(Source texts of formatted documents)

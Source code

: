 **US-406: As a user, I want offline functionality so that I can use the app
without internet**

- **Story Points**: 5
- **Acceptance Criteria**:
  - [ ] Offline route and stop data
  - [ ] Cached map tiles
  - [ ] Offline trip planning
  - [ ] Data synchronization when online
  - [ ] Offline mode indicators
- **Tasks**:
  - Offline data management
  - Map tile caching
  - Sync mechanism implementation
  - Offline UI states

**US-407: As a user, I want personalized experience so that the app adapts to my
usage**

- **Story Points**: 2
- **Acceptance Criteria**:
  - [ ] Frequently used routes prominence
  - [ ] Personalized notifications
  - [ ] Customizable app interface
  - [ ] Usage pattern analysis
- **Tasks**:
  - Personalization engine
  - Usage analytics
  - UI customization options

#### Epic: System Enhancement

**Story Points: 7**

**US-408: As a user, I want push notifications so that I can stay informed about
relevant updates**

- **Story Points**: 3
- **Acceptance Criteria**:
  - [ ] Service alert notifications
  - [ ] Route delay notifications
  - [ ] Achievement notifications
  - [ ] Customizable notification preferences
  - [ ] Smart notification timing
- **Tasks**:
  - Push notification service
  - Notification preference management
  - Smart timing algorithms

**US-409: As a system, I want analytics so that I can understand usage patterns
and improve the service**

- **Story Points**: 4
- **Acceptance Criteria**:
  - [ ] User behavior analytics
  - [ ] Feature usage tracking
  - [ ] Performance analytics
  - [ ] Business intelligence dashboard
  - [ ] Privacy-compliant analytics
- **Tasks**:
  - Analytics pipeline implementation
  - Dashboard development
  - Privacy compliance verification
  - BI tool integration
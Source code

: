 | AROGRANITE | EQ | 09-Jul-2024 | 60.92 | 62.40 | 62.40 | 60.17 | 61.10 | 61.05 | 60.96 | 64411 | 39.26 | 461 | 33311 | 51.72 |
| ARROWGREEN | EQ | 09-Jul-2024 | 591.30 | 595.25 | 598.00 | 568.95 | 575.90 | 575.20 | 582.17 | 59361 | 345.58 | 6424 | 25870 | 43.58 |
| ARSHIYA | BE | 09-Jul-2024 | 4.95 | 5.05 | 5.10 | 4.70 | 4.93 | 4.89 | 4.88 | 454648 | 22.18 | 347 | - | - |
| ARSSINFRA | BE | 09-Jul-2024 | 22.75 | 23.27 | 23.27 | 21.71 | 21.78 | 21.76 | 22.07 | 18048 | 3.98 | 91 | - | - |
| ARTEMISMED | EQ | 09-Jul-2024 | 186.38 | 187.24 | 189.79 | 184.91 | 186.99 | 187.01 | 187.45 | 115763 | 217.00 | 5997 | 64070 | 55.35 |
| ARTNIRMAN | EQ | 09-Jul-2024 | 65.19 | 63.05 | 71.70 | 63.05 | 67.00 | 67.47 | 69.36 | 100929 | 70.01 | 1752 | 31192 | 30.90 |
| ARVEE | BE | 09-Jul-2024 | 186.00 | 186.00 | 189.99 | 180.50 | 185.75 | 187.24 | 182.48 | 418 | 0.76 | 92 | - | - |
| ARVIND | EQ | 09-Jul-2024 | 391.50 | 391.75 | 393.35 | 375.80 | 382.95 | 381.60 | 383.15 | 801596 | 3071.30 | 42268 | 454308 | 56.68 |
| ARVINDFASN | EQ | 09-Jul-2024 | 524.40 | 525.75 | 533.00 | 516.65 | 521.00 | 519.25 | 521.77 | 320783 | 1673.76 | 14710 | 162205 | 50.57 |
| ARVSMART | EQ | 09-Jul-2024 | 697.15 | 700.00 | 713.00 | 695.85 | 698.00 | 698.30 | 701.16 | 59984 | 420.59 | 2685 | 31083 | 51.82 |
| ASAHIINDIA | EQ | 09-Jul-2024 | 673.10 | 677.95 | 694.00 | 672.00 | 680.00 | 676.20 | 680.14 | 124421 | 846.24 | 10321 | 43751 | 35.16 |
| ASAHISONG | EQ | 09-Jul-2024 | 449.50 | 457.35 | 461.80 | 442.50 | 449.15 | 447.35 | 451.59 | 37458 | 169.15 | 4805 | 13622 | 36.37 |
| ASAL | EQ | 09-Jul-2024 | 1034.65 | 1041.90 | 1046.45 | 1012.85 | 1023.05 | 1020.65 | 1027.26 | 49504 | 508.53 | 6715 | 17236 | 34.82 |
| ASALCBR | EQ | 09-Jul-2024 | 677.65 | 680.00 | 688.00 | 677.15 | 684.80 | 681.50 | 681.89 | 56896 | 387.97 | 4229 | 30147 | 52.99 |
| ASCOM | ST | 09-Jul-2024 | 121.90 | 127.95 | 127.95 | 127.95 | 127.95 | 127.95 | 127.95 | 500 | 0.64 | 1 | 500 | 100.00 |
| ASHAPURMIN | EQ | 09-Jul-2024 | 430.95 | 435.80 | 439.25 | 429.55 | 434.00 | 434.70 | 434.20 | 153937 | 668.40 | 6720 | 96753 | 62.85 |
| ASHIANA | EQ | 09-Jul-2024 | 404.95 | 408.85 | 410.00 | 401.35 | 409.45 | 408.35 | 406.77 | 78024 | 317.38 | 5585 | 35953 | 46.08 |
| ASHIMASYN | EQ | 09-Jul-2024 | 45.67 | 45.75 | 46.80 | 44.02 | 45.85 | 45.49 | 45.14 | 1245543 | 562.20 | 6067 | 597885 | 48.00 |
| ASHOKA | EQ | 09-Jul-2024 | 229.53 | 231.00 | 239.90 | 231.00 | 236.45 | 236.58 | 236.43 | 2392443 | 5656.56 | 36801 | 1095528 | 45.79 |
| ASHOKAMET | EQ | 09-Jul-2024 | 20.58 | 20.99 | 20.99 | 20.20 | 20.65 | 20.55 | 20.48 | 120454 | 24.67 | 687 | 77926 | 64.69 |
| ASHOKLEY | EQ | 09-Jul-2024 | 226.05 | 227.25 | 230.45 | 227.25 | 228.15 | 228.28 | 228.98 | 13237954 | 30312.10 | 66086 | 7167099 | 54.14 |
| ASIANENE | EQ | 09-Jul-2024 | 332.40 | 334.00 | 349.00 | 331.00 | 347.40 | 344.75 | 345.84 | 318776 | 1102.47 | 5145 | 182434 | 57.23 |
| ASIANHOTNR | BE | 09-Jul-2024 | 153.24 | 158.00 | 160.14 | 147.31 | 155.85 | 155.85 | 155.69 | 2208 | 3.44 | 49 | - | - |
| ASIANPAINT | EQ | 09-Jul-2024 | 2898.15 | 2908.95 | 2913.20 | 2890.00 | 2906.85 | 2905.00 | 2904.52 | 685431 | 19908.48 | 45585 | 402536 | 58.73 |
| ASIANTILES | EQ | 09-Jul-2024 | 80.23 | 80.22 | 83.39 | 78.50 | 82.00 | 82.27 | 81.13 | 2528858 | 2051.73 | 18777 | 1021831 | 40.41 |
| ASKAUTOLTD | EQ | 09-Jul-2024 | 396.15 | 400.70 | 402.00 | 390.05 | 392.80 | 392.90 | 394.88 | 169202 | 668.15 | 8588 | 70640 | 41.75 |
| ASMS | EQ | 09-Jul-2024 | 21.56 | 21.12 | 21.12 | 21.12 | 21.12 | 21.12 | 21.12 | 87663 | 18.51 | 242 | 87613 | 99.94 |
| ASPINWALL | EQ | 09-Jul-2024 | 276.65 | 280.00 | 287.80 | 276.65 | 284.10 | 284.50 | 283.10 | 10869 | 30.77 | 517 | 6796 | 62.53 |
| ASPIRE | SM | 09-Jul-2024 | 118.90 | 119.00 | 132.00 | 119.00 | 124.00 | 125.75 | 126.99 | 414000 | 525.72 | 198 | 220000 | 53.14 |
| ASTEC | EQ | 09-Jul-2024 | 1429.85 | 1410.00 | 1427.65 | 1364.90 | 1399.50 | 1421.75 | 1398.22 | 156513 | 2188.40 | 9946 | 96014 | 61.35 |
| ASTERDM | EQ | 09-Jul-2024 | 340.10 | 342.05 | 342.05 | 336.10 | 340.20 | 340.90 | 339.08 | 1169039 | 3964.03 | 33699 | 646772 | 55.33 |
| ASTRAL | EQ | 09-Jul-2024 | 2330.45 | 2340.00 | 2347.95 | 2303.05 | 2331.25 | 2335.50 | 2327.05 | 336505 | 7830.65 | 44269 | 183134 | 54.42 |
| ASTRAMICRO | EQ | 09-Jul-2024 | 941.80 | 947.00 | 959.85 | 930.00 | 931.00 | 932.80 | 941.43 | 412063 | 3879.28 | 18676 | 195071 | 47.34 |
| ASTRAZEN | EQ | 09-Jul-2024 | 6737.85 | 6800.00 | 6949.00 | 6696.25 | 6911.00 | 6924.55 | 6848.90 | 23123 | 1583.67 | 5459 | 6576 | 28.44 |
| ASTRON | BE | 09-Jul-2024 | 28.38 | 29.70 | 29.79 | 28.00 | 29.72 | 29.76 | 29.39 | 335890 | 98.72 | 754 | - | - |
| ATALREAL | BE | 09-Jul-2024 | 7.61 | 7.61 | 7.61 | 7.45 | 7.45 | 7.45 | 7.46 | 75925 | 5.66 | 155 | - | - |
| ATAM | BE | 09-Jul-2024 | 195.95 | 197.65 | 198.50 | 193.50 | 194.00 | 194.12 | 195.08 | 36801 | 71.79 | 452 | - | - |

**GOAL OF THE EXERCISE:** Which lines above run from the one containing "- **Story Points**: 5" to the one containing "- [ ] Customizable app interface"? Give them again exactly, both ends included.

**RESPONSE TO THE EXERCISE:**
- **Story Points**: 5
- **Acceptance Criteria**:
  - [ ] Offline route and stop data
  - [ ] Cached map tiles
  - [ ] Offline trip planning
  - [ ] Data synchronization when online
  - [ ] Offline mode indicators
- **Tasks**:
  - Offline data management
  - Map tile caching
  - Sync mechanism implementation
  - Offline UI states

**US-407: As a user, I want personalized experience so that the app adapts to my
usage**

- **Story Points**: 2
- **Acceptance Criteria**:
  - [ ] Frequently used routes prominence
  - [ ] Personalized notifications
  - [ ] Customizable app interface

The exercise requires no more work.